"It's almost surreal. I'm just enjoying the ride and the success I've had so far," Frank Wray said.
One day after the release of Open Workout 14.1, Frank Wray posted 350 reps and took the lead in the Masters Men 50-54 Division.
With the final Open workout on deck, the Central East competitor is second worldwide, 11 points behind South East’s Brig Edwards.
“It’s almost surreal,” he said. “I’m just enjoying the ride and the success I’ve had so far.”
Wray, a 50-year-old former all-conference receiver from Hastings College in Nebraska, opened KW CrossFit in Woodlawn, Ohio, three weeks ago. He said the astonishment of the first Open workout still hasn’t left him.
“I surprised myself with 14.1,” he said. “There are some pretty amazing athletes in my division and it’s nice to know how you stack up next to the guys your age.”
The fast pace and weekly workout release, however, didn’t give Wray time to revel in victory.
Six days later, 14.2—a couplet of overhead squats and chest-to-bar pull-ups—was released. Wray, admittedly weak at both movements, wasn’t exactly excited.
“I re-did every single one (of the Open workouts) last year,” he said about his last season competing in the 45-49 Division where he ended in 58th overall. “This year I wanted to be in a position where I didn’t have to do that. I’ve only repeated 14.2.”
With the goal of getting out of the 14s, Wray reluctantly did the couplet again. When his grip left him and he failed for a second time to make it to the fourth three-minute interval, he realized it wasn’t meant to be. The 137 reps he posted landed him in 32nd place in his division for 14.2—his worst Open finish of the season so far, but still good enough to hold on to seventh overall.
"I wanted to be in the top 20 by the end of the Open," he said.
Wray, who deadlifts 465 lb., was elated for the classic deadlift and box jump couplet prescribed for 14.3. A third-place finish with 146 reps vaulted him back atop the masters Leaderboard.
“I really like deadlifts, so that was great for me,” he said.
When 14.4 was released and the CrossFit world shivered at the medieval torture device called a rower, Wray phoned a friend.
“As soon as I saw it was for calories, I sent a message to Carla Bezold just to see what tips she had,” Wray said.
Bezold, a former collegiate rower for the University of Michigan, told him to save his grip by pulling as softly as you would play a piano. She said to put the effort in the front part of the row and push with your legs because it’s more efficient.
“In general, I think the same basic principles are a good foundation for any rower,” Bezold said. “On the drive, you need to engage your quads and glutes off the front end, stay tight through your core and hold good posture to connect that power to the handle, keep your grip light throughout and use your arms to finish the stroke. On the recovery, make sure your hands clear your knees before the knees bend, and try not to use your hamstrings to pull yourself up to the catch. Let the power of your drive generate the rhythm of your stroke.”
Wray did as he was told and pulled 10 calories every 30 seconds.
“Even with her strategy I didn’t know if I’d have any lungs,” he said.
After 10 sets of toes-to bars, the wall-ball shots “were active rest,” and he methodically did each clean one at a time.
At just under 11 minutes, Wray staggered to the rings.

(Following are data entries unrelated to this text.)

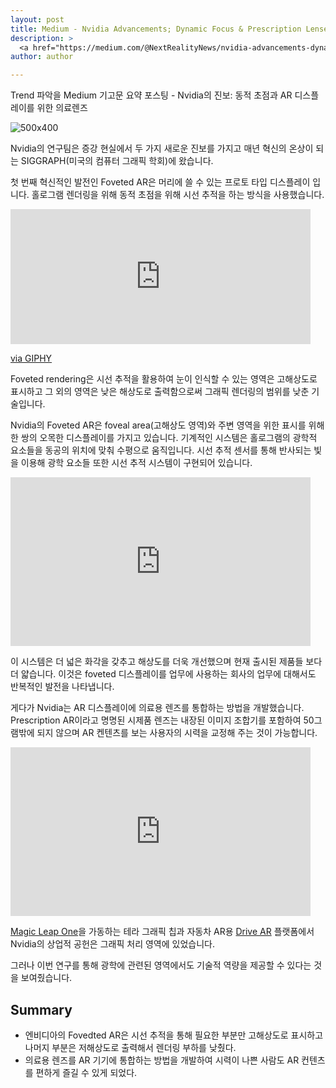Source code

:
 ```yaml
---
layout: post
title: Medium - Nvidia Advancements; Dynamic Focus & Prescription Lenses for AR Displays projects
description: >
  <a href="https://medium.com/@NextRealityNews/nvidia-advancements-dynamic-focus-prescription-lenses-for-ar-displays-10e407846466">원문 - Next Reality</a>
author: author

---
```


Trend 파악을 Medium 기고문 요약 포스팅 - Nvidia의 진보: 동적 초점과 AR 디스플레이를 위한 의료렌즈

![500x400](https://miro.medium.com/max/2560/1*z1zjx85yUnjFmX2sOw5yDg.jpeg)

Nvidia의 연구팀은 증강 현실에서 두 가지 새로운 진보를 가지고 매년 혁신의 온상이 되는 SIGGRAPH(미국의 컴퓨터 그래픽 학회)에 왔습니다.

첫 번째 혁신적인 발전인 <a href="https://research.nvidia.com/publication/2019-07_Foveated-AR%3A-Dynamically-Foveated?source=post_page---------------------------"></a>Foveted AR은 머리에 쓸 수 있는 프로토 타입 디스플레이 입니다. 홀로그램 렌더링을 위해 동적 초점을 위해 시선 추적을 하는 방식을 사용했습니다.

<iframe src="https://giphy.com/embed/Mch6OsoMHs9S1Yvuey" width="480" height="216" frameBorder="0" class="giphy-embed" allowFullScreen></iframe><p><a href="https://giphy.com/gifs/Mch6OsoMHs9S1Yvuey">via GIPHY</a></p>

Foveted rendering은 시선 추적을 활용하여 눈이 인식할 수 있는 영역은 고해상도로 표시하고 그 외의 영역은 낮은 해상도로 출력함으로써 그래픽 렌더링의 범위를 낮춘 기술입니다.

Nvidia의 Foveted AR은 foveal area(고해상도 영역)와 주변 영역을 위한 표시를 위해 한 쌍의 오목한 디스플레이를 가지고 있습니다. 기계적인 시스템은 홀로그램의 광학적 요소들을 동공의 위치에 맞춰 수평으로 움직입니다. 시선 추적 센서를 통해 반사되는 빛을 이용해 광학 요소들 또한 시선 추적 시스템이 구현되어 있습니다.

<iframe width="480" height="270" src="https://www.youtube.com/embed/IknBUoRGUkM" frameborder="0" allow="accelerometer; autoplay; encrypted-media; gyroscope; picture-in-picture" allowfullscreen></iframe>

이 시스템은 더 넓은 화각을 갖추고 해상도를 더욱 개선했으며 현재 출시된 제품들 보다 더 얇습니다. 이것은 foveted 디스플레이를 업무에 사용하는 회사의 업무에 대해서도 반복적인 발전을 나타냅니다.

게다가 Nvidia는 AR 디스플레이에 의료용 렌즈를 통합하는 방법을 개발했습니다. Prescription AR이라고 명명된 시제품 렌즈는 내장된 이미지 조합기를 포함하여 50그램밖에 되지 않으며 AR 켄텐츠를 보는 사용자의 시력을 교정해 주는 것이 가능합니다.

<iframe width="480" height="270" src="https://www.youtube.com/embed/4JnO6X0PQ4E" frameborder="0" allow="accelerometer; autoplay; encrypted-media; gyroscope; picture-in-picture" allowfullscreen></iframe>

<a href="https://magic-leap.reality.news/news/creator-portal-confirms-magic-leap-one-runs-nvidia-tegra-chip-0183583/?source=post_page---------------------------">Magic Leap One</a>을 가동하는 테라 그래픽 칩과 자동차 AR용 <a href="https://augmented.reality.news/news/nvidia-accelerates-augmented-reality-for-cars-with-drive-ar-platform-for-automakers-0182053/?source=post_page---------------------------">Drive AR</a> 플랫폼에서 Nvidia의 상업적 공헌은 그래픽 처리 영역에 있었습니다.

그러나 이번 연구를 통해 광학에 관련된 영역에서도 기술적 역량을 제공할 수 있다는 것을 보여줬습니다.

## Summary
* 엔비디아의 Fovedted AR은 시선 추적을 통해 필요한 부분만 고해상도로 표시하고 나머지 부분은 저해상도로 출력해서 렌더링 부하를 낮췄다.
* 의료용 렌즈를 AR 기기에 통합하는 방법을 개발하여 시력이 나쁜 사람도 AR 컨텐츠를 편하게 즐길 수 있게 되었다.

“I did three muscle-ups initially,” he said.
After chalking and staring at the two wooden rings, he completed 11 muscle-ups within the 14-minute time cap.

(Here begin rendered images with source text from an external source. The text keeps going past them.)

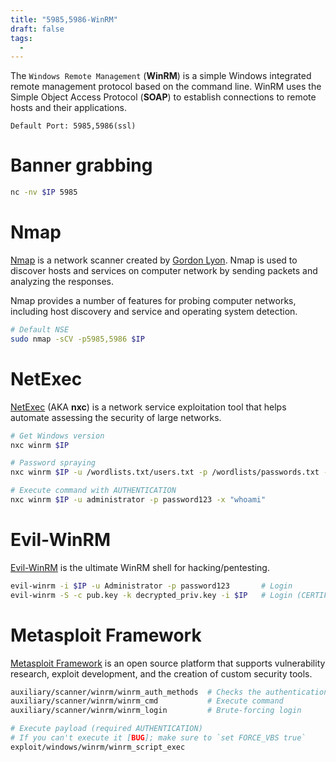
 ```yaml
---
title: "5985,5986-WinRM"
draft: false
tags:
  - 
---
```

The `Windows Remote Management` (**WinRM**) is a simple Windows integrated remote management protocol based on the command line. WinRM uses the Simple Object Access Protocol (**SOAP**) to establish connections to remote hosts and their applications.

`Default Port: 5985,5986(ssl)`

# Banner grabbing
```bash
nc -nv $IP 5985
```

# Nmap
[Nmap](https://nmap.org/) is a network scanner created by [Gordon Lyon](https://en.wikipedia.org/wiki/Gordon_Lyon). Nmap is used to discover hosts and services on computer network by sending packets and analyzing the responses.

Nmap provides a number of features for probing computer networks, including host discovery and service and operating system detection.

```bash
# Default NSE
sudo nmap -sCV -p5985,5986 $IP
```

# NetExec
[NetExec](https://github.com/Pennyw0rth/NetExec) (AKA **nxc**) is a network service exploitation tool that helps automate assessing the security of large networks.

```bash
# Get Windows version
nxc winrm $IP

# Password spraying
nxc winrm $IP -u /wordlists.txt/users.txt -p /wordlists/passwords.txt --no-bruteforce

# Execute command with AUTHENTICATION
nxc winrm $IP -u administrator -p password123 -x "whoami"
```

# Evil-WinRM
[Evil-WinRM](https://github.com/Hackplayers/evil-winrm) is the ultimate WinRM shell for hacking/pentesting.
```bash
evil-winrm -i $IP -u Administrator -p password123       # Login
evil-winrm -S -c pub.key -k decrypted_priv.key -i $IP   # Login (CERTIFICATES/SSL)
```

# Metasploit Framework
[Metasploit Framework](https://github.com/rapid7/metasploit-framework) is an open source platform that supports vulnerability research, exploit development, and the creation of custom security tools.

```bash
auxiliary/scanner/winrm/winrm_auth_methods	# Checks the authentication methods
auxiliary/scanner/winrm/winrm_cmd           # Execute command
auxiliary/scanner/winrm/winrm_login         # Brute-forcing login

# Execute payload (required AUTHENTICATION)
# If you can't execute it [BUG]; make sure to `set FORCE_VBS true`
exploit/windows/winrm/winrm_script_exec
```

“I was happy with doing 11 of them,” he said.
With a score of 191 reps on 14.4, he took second place in his division.
Wray gives much of the credit for his success to programmer Doug Chapman, a CrossFit Level 1 Seminar Staff member and owner of CrossFit Ann Arbor and Hyperfit USA. Since 2012, Chapman has been programming all of Wray’s training, as well as inviting him to Michigan for coaching.

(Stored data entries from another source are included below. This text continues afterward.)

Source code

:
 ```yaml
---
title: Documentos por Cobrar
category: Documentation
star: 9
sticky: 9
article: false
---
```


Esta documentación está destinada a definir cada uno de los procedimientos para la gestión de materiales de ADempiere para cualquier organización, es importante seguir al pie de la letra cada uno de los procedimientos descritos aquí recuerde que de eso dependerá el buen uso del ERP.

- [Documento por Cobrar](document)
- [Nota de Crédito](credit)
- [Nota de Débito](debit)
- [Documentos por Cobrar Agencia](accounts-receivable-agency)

“The programming that Doug’s done has really prepared me well,” Wray said. “I don’t feel like there is anything I’m not prepared for.”
Pre-Chapman, Wray said he couldn’t get anything near 200 lb. over his head. Today he can jerk 225 lb., and his clean has gone from 195 lb. to 245 lb.
Wray said he appreciates Chapman’s lack of handholding when it comes to training.
“He’s not a ‘rah-rah’ type of guy. He says things at the right times, when you need them most,” he said.
Chapman typically programs five of seven days in a week, leaving Monday and Thursdays to rest. Beyond the heavy squat volume, followers bench press, strict press and work Olympic technique throughout the week. Two metabolic-conditioning workouts a day or more is common practice, as are yoke carries, sled pushes and gymnastic skill work.
Still, great programming or not, there’s no substitute for knowing yourself. Sometimes, you ignore the plan and listen to that little voice that says stop.
“My body has learned when enough is enough,” he said. “I may not do all the reps or the weight (prescribed), but I do the movements.”
Wray said thrusters don’t suit him, but he’s expecting them for 14.5. Whatever the final Open workout is, he’s only thinking of one thing.
“The goal is to make it to the Games and just be able to compete against the other guys that are killing it.”